** Input follows **

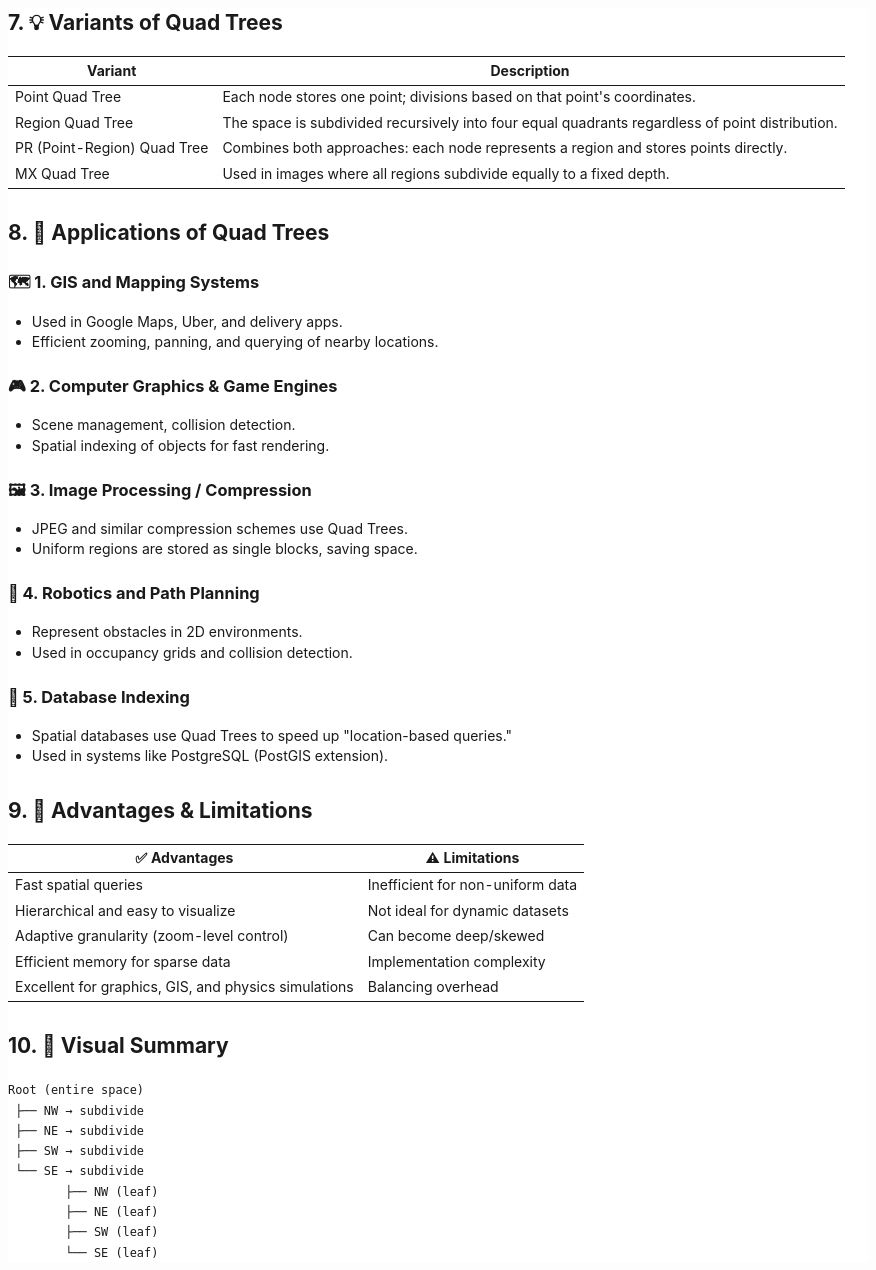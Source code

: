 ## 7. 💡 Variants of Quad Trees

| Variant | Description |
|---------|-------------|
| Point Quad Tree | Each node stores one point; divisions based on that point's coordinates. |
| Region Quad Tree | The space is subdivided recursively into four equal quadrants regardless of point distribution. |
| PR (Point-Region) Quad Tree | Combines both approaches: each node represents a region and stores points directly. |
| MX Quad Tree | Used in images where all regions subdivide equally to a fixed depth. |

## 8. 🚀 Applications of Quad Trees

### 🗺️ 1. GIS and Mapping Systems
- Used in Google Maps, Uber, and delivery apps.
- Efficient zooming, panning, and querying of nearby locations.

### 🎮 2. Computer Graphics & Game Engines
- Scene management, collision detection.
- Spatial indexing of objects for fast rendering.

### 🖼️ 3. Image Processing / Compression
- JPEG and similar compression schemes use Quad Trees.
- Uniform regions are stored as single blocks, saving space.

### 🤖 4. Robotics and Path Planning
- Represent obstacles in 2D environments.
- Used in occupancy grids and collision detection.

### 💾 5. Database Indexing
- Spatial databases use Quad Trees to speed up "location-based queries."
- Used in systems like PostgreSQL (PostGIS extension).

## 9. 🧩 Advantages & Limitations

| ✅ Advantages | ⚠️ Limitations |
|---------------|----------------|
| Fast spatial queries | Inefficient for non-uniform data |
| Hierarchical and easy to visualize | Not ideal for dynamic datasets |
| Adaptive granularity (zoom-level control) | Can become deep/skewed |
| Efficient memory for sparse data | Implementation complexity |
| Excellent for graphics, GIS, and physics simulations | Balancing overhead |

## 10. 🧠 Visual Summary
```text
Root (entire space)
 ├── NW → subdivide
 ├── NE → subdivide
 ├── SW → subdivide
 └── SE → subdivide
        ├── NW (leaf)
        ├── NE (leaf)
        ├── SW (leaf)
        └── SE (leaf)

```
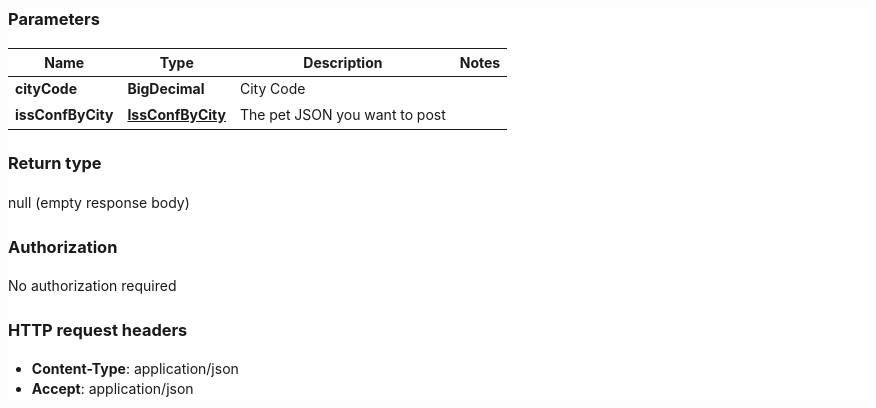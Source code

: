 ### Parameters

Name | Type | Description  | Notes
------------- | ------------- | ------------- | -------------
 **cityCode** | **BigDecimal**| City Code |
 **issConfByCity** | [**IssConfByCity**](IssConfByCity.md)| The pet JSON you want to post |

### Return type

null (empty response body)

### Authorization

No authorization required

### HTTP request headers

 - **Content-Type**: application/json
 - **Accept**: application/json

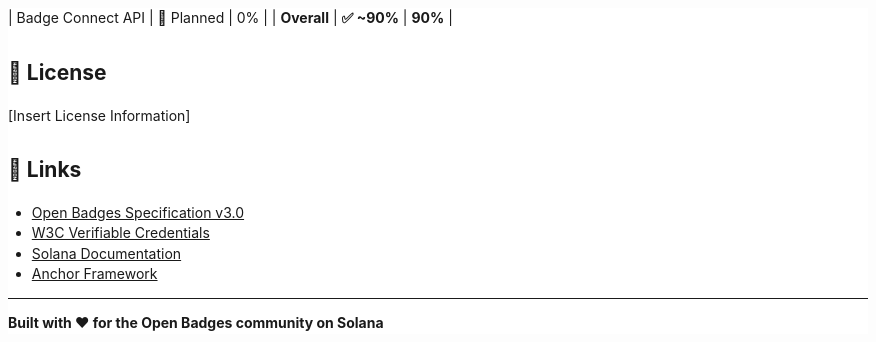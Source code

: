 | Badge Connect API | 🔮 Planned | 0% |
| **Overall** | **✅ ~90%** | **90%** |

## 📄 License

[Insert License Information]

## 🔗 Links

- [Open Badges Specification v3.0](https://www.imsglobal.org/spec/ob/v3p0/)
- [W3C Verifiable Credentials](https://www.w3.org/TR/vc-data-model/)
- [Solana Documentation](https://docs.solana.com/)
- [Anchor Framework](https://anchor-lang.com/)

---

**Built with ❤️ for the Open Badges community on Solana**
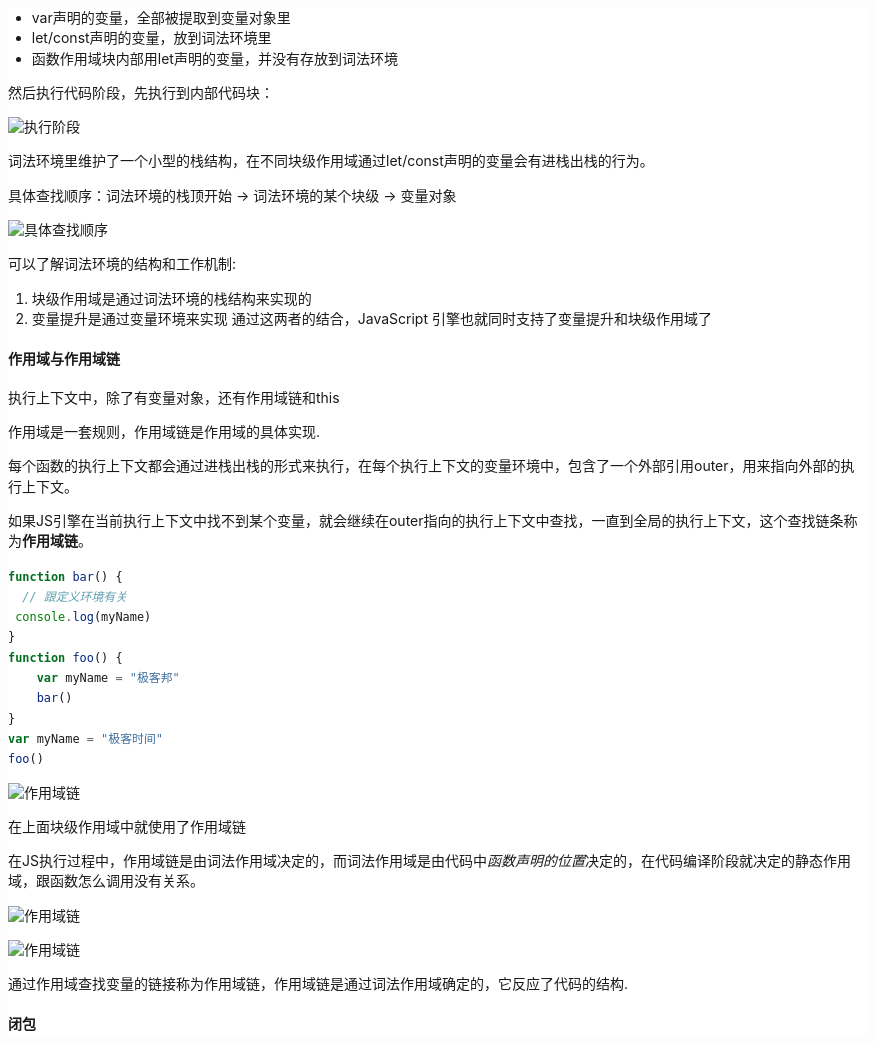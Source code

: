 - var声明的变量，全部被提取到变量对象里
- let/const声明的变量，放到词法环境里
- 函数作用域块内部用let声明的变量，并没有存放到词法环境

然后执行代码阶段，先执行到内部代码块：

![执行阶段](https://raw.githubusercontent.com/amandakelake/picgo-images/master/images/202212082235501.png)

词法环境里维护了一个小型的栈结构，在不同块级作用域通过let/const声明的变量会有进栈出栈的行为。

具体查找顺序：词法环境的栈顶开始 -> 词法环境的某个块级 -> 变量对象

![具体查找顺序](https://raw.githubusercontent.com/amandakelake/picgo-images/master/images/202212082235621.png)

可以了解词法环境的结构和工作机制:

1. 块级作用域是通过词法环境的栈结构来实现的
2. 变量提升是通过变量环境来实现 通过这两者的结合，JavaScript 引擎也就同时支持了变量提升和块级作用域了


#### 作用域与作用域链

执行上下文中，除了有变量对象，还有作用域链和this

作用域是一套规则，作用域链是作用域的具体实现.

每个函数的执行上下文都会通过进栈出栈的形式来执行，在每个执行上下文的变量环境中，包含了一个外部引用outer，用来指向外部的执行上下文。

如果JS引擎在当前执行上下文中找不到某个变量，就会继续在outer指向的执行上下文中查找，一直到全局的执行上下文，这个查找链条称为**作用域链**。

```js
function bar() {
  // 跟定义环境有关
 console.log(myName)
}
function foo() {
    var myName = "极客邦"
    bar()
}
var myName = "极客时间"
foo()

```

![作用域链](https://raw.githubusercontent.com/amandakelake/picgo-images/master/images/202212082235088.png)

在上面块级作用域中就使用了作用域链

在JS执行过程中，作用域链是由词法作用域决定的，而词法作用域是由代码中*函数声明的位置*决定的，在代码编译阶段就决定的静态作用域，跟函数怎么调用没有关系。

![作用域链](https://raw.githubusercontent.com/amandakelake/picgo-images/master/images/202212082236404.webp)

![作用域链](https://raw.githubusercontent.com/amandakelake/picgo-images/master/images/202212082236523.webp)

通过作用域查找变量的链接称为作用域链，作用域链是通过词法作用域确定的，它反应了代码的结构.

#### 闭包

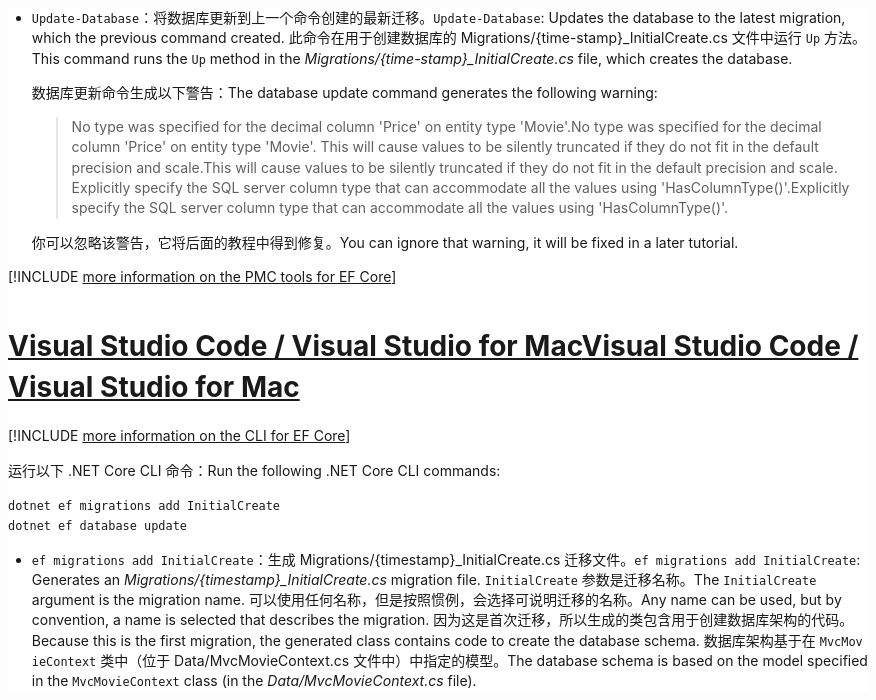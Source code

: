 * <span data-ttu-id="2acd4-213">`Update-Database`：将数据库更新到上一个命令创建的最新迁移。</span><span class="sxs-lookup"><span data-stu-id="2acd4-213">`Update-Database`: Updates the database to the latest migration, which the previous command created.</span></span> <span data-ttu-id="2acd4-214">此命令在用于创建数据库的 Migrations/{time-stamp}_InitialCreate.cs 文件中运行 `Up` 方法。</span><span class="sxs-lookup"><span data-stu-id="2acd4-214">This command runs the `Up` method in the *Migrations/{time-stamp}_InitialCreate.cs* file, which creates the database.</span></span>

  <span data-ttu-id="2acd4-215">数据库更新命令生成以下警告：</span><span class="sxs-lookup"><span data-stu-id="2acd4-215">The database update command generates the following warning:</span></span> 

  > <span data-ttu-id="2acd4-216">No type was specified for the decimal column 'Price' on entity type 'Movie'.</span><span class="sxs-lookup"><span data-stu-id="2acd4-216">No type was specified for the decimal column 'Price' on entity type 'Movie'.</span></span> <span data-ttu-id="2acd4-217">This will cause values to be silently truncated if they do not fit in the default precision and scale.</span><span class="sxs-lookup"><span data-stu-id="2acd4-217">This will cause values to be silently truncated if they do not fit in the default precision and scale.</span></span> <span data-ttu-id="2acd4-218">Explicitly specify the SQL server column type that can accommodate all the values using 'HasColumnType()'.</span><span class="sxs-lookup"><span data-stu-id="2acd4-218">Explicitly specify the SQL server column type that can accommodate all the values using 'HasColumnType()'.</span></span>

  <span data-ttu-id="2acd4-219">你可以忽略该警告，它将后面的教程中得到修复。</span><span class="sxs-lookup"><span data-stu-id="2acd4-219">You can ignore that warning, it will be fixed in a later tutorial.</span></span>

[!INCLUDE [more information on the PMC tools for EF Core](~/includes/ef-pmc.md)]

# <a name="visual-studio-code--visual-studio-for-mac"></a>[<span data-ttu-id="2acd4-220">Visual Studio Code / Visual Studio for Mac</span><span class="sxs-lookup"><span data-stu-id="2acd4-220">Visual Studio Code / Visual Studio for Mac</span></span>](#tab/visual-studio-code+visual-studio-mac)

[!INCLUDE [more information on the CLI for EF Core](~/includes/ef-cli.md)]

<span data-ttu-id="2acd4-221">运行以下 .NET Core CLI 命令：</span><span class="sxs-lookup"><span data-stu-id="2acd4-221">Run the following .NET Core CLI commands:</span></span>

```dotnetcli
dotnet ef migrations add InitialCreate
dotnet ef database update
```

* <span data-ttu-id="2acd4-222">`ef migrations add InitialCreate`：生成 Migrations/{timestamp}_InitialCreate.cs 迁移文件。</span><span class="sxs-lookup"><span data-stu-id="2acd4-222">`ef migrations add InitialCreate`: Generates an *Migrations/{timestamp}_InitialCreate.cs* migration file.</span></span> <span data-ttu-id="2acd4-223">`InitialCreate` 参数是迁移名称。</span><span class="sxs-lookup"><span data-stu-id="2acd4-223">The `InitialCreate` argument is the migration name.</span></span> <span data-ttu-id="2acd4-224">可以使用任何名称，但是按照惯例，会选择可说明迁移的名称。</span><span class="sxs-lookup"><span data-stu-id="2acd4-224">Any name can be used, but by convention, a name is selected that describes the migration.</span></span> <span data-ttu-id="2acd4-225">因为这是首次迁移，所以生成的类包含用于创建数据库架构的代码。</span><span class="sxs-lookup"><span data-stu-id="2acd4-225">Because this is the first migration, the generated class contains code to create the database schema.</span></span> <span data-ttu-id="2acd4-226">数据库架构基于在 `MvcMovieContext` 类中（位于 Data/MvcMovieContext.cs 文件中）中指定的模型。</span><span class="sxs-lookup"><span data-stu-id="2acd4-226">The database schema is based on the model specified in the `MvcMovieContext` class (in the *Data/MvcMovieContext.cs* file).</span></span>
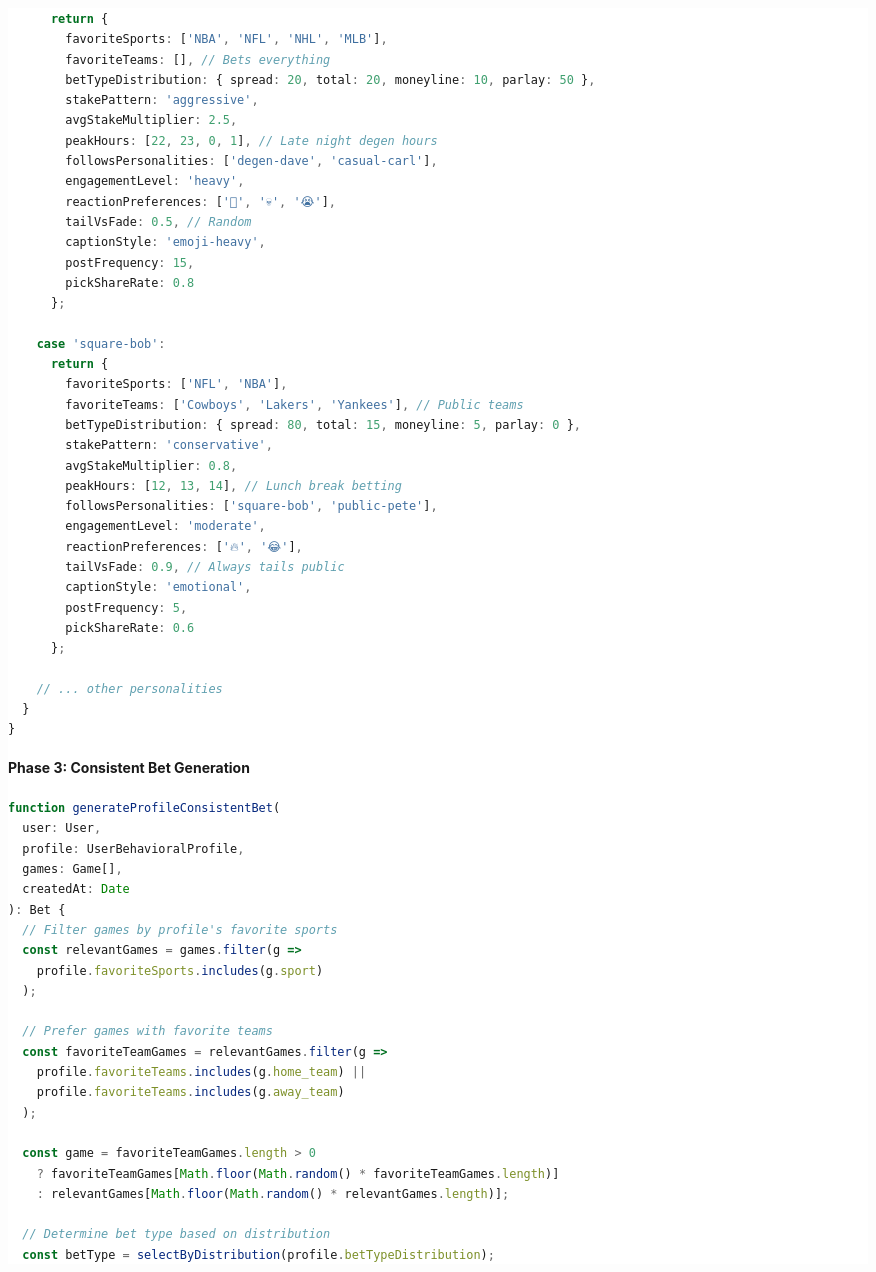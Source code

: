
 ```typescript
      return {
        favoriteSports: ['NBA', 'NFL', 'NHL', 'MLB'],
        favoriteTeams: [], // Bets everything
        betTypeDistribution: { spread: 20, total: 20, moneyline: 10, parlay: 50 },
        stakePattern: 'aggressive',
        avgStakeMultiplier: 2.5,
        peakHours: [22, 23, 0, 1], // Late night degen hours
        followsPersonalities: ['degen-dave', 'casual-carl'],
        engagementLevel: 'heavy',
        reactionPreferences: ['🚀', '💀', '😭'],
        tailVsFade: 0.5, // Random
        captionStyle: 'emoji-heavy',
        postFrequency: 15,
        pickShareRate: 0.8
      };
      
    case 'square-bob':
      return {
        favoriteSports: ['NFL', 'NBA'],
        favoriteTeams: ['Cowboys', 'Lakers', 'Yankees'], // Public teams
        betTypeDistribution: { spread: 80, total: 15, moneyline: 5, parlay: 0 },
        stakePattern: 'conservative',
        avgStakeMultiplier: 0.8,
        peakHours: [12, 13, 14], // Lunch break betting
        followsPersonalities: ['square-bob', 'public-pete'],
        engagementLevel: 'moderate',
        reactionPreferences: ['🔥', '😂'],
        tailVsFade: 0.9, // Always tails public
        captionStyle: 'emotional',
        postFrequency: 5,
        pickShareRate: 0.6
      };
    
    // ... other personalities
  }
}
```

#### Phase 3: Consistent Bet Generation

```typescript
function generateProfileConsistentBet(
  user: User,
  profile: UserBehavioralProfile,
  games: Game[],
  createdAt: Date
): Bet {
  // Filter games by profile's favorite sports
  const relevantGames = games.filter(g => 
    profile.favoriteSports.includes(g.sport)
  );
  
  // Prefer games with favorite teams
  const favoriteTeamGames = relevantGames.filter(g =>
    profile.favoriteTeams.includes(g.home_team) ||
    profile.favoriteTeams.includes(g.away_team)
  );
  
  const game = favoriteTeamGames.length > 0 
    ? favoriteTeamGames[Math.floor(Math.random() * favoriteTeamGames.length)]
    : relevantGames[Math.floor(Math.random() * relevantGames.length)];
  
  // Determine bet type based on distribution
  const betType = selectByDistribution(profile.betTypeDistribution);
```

** End of Input **

> _Exercise description_
Tally every line of the entries that contains the word "peakHours", and respond with that number only.

> _Written answer_
2